News | November 14, 2014

Covidien Announces 12-Month DEFINITIVE AR Results at VIVA 2014

- Peripheral artery disease trial suggests long-term benefit for PAD treated with atherectomy followed by drug-coated balloon

Nov. 14, 2014 — Covidien releases 12-month results of the DEFINITIVE AR study, the first randomized study designed to identify the clinical benefits of plaque removal using directional atherectomy followed by drug-coated balloon. The results were presented by Professor Thomas Zeller of the Universitaets-Herzzentrum, Bad Krozingen, Germany at the Vascular Interventional Advances (VIVA) 2014 conference in Las Vegas, Nev.

DEFINITIVE AR results demonstrated higher technical success and lower incidence of vessel injuries known as flow-limiting dissections. Additionally, the study suggests the combination of directional atherectomy and anti-restenosis therapy with drug-coated balloons DAART) improves patency in long and severely calcified lesions. Longer lesions have lower patency across all current treatments, and presence of calcification may prohibit drug uptake and lead to less durability and loss of patency. Patency is the ability for the treated artery to remain open

“DEFINITIVE AR was designed as a hypothesis-generating study to detect trends in treatment differences between patients who were treated with DAART and patients who were treated with drug-coated balloons (DCB) alone.

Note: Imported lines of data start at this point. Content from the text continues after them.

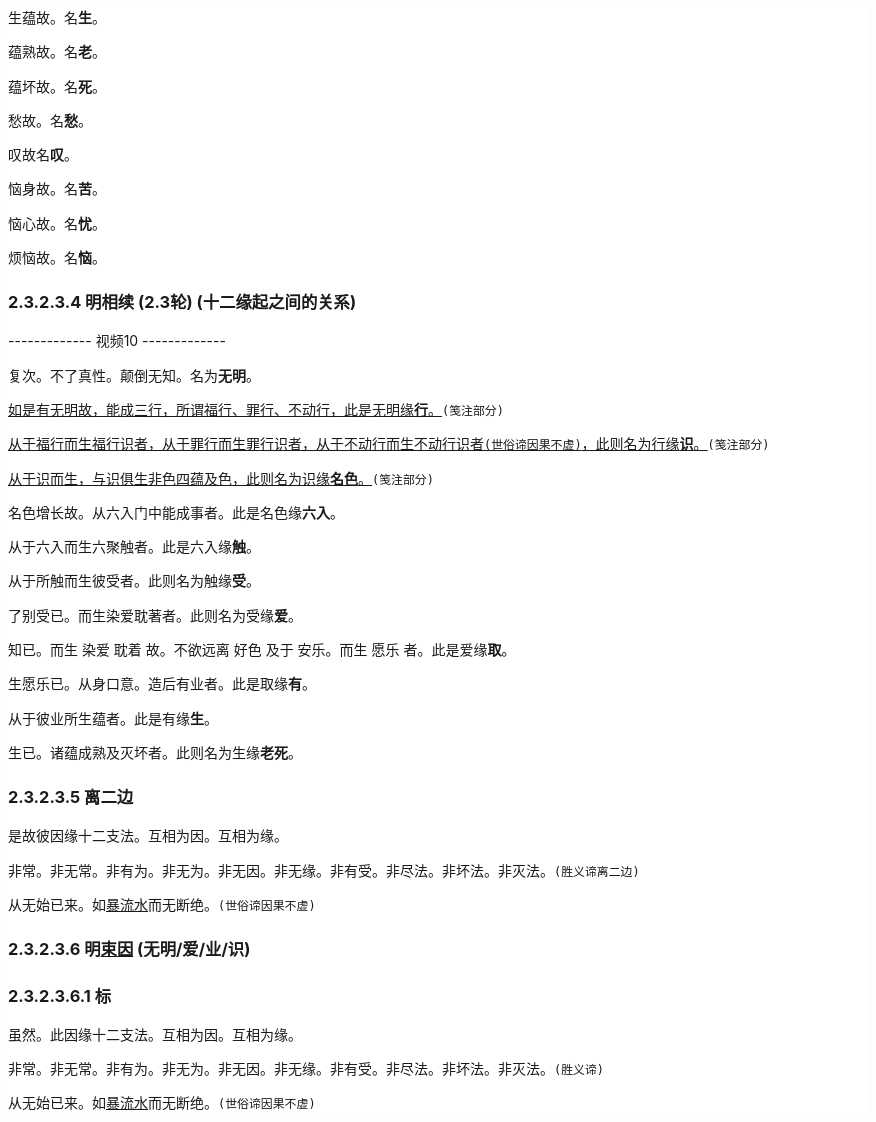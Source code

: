 生蕴故。名**生**。

蕴熟故。名**老**。

蕴坏故。名**死**。

愁故。名**愁**。

叹故名**叹**。

恼身故。名**苦**。

恼心故。名**忧**。

烦恼故。名**恼**。

### 2.3.2.3.4      明相续 (2.3轮) (十二缘起之间的关系)

------------- 视频10 -------------

复次。不了真性。颠倒无知。名为**无明**。

<u>如是有无明故，能成三行，所谓福行、罪行、不动行，此是无明缘**行**。</u>`(笺注部分)`

<u>从于福行而生福行识者，从于罪行而生罪行识者，从于不动行而生不动行识者`(世俗谛因果不虚)`，此则名为行缘**识**。</u>`(笺注部分)`

<u>从于识而生，与识俱生非色四蕴及色，此则名为识缘**名色**。</u>`(笺注部分)`

名色增长故。从六入门中能成事者。此是名色缘**六入**。

从于六入而生六聚触者。此是六入缘**触**。

从于所触而生彼受者。此则名为触缘**受**。

了别受已。而生染爱耽著者。此则名为受缘**爱**。

知已。而生 染爱 耽着 故。不欲远离 好色 及于 安乐。而生 愿乐 者。此是爱缘**取**。

生愿乐已。从身口意。造后有业者。此是取缘**有**。

从于彼业所生蕴者。此是有缘**生**。

生已。诸蕴成熟及灭坏者。此则名为生缘**老死**。

### 2.3.2.3.5      离二边

是故彼因缘十二支法。互相为因。互相为缘。

非常。非无常。非有为。非无为。非无因。非无缘。非有受。非尽法。非坏法。非灭法。`(胜义谛离二边)`

从无始已来。如<u>暴流水</u>而无断绝。`(世俗谛因果不虚)`

### 2.3.2.3.6      明<u>束因</u> (无明/爱/业/识)

### 2.3.2.3.6.1       标

虽然。此因缘十二支法。互相为因。互相为缘。

非常。非无常。非有为。非无为。非无因。非无缘。非有受。非尽法。非坏法。非灭法。`(胜义谛)`

从无始已来。如<u>暴流水</u>而无断绝。`(世俗谛因果不虚)`
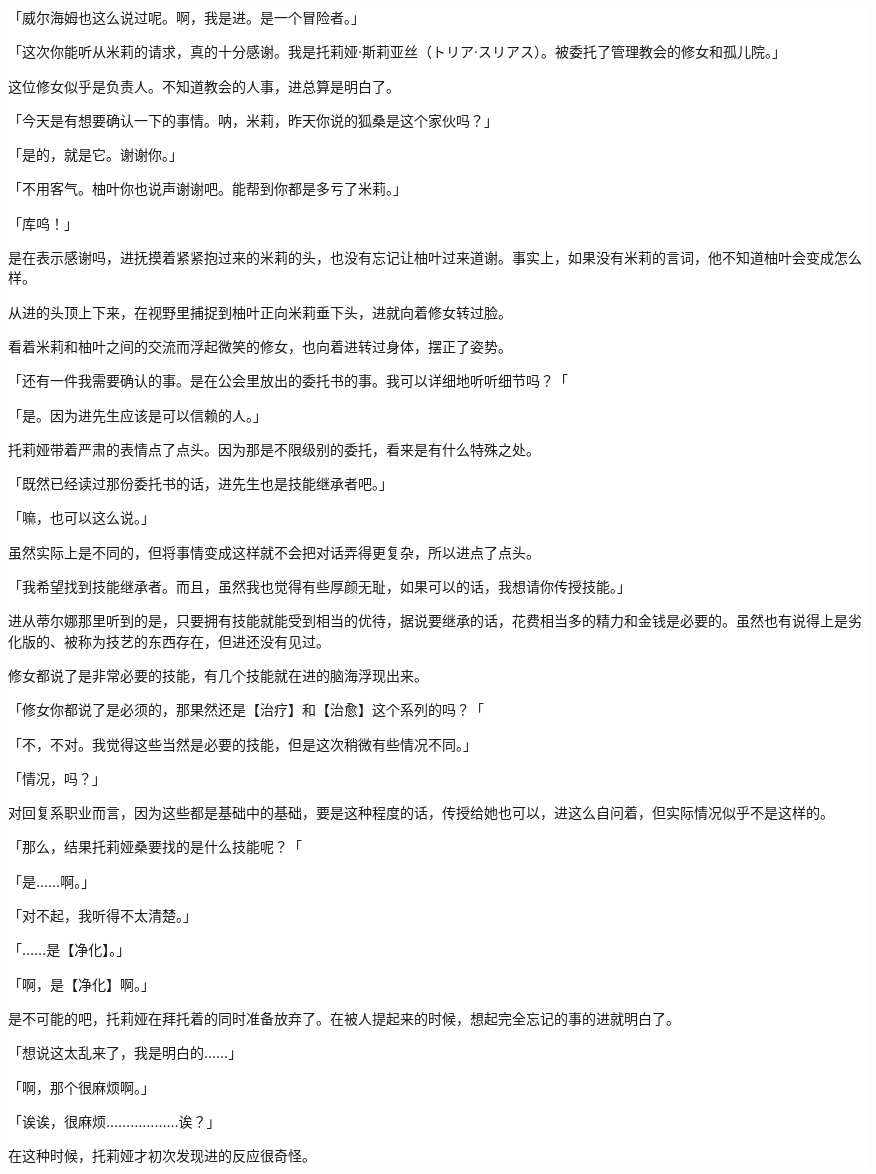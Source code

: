 「威尔海姆也这么说过呢。啊，我是进。是一个冒险者。」

「这次你能听从米莉的请求，真的十分感谢。我是托莉娅·斯莉亚丝（トリア·スリアス）。被委托了管理教会的修女和孤儿院。」

这位修女似乎是负责人。不知道教会的人事，进总算是明白了。

「今天是有想要确认一下的事情。呐，米莉，昨天你说的狐桑是这个家伙吗？」

「是的，就是它。谢谢你。」

「不用客气。柚叶你也说声谢谢吧。能帮到你都是多亏了米莉。」

「库呜！」

是在表示感谢吗，进抚摸着紧紧抱过来的米莉的头，也没有忘记让柚叶过来道谢。事实上，如果没有米莉的言词，他不知道柚叶会变成怎么样。

从进的头顶上下来，在视野里捕捉到柚叶正向米莉垂下头，进就向着修女转过脸。

看着米莉和柚叶之间的交流而浮起微笑的修女，也向着进转过身体，摆正了姿势。

「还有一件我需要确认的事。是在公会里放出的委托书的事。我可以详细地听听细节吗？「

「是。因为进先生应该是可以信赖的人。」

托莉娅带着严肃的表情点了点头。因为那是不限级别的委托，看来是有什么特殊之处。

「既然已经读过那份委托书的话，进先生也是技能继承者吧。」

「嘛，也可以这么说。」

虽然实际上是不同的，但将事情变成这样就不会把对话弄得更复杂，所以进点了点头。

「我希望找到技能继承者。而且，虽然我也觉得有些厚颜无耻，如果可以的话，我想请你传授技能。」

进从蒂尔娜那里听到的是，只要拥有技能就能受到相当的优待，据说要继承的话，花费相当多的精力和金钱是必要的。虽然也有说得上是劣化版的、被称为技艺的东西存在，但进还没有见过。

修女都说了是非常必要的技能，有几个技能就在进的脑海浮现出来。

「修女你都说了是必须的，那果然还是【治疗】和【治愈】这个系列的吗？「

「不，不对。我觉得这些当然是必要的技能，但是这次稍微有些情况不同。」

「情况，吗？」

对回复系职业而言，因为这些都是基础中的基础，要是这种程度的话，传授给她也可以，进这么自问着，但实际情况似乎不是这样的。

「那么，结果托莉娅桑要找的是什么技能呢？「

「是……啊。」

「对不起，我听得不太清楚。」

「……是【净化】。」

「啊，是【净化】啊。」

是不可能的吧，托莉娅在拜托着的同时准备放弃了。在被人提起来的时候，想起完全忘记的事的进就明白了。

「想说这太乱来了，我是明白的……」

「啊，那个很麻烦啊。」

「诶诶，很麻烦………………诶？」

在这种时候，托莉娅才初次发现进的反应很奇怪。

While the use of DCBs to treat peripheral artery disease has demonstrated reduced restenosis, there have been limited clinical studies evaluating the effectiveness of DCBs in complex disease,” said Professor Zeller. “The results suggest DAART may address an unmet clinical need in difficult to treat long or severely calcified lesions.”

Duplex Ultrasound primary patency rates for the long (?10 cm) lesion subset at 12 months were 96.8 percent in patients treated with DAART compared to 85.9 percent in patients treated with DCB alone. Primary patency rates at 12 months in severely calcified lesions, per core lab assessment, were 70.4 percent in DAART patients compared to 62.5 percent in DCB alone patients.

“Lumen gain, or the amount of plaque removed from the artery with directional atherectomy prior to DCB treatment, may also be a critical factor in contributing to the long-term clinical success of DAART therapy,” said Professor Gunnar Tepe, Klinikum Rosenheim, Germany. “This data suggests when the optimal amount of plaque is removed, that is <30 percent residual stenosis, the patency rate is improved.”

Results showed 94.1 percent primary angiographic patency for DAART when more plaque was removed with directional atherectomy (less than 30 percent residual stenosis was achieved) compared to 68.8 percent patency when less plaque was removed (more than 30 percent residual stenosis) prior to treatment with the DCB. Directional atherectomy is unique as it allows for the largest amount of luminal gain while maintaining vessel integrity.

The primary endpoint of the study was defined as the percent stenosis (narrowing of the vessel), at one year per Angiographic Core Lab assessment. At 12 months, the percent stenosis in the randomized groups was 33.6 ± 17.7 for the DAART arm compared to 36.4 ± 17.6 for the DCB arm. These results were observational, as the study was not powered to detect differences between the groups.

“This small but rigorous pilot study suggests an added benefit for DAART over DCB in challenging lesions,” said Mark Turco, M.D., chief medical officer, Vascular Therapies, Covidien. “Further investigation in larger, prospective, statistically-powered randomized trials is warranted to confirm the positive trends observed in DEFINITIVE AR and to evaluate a possible economic advantage to a DAART strategy. Covidien continues to invest in the DEFINITIVE AR study, and patients will be followed out to 24 months to assess the durability of the results.”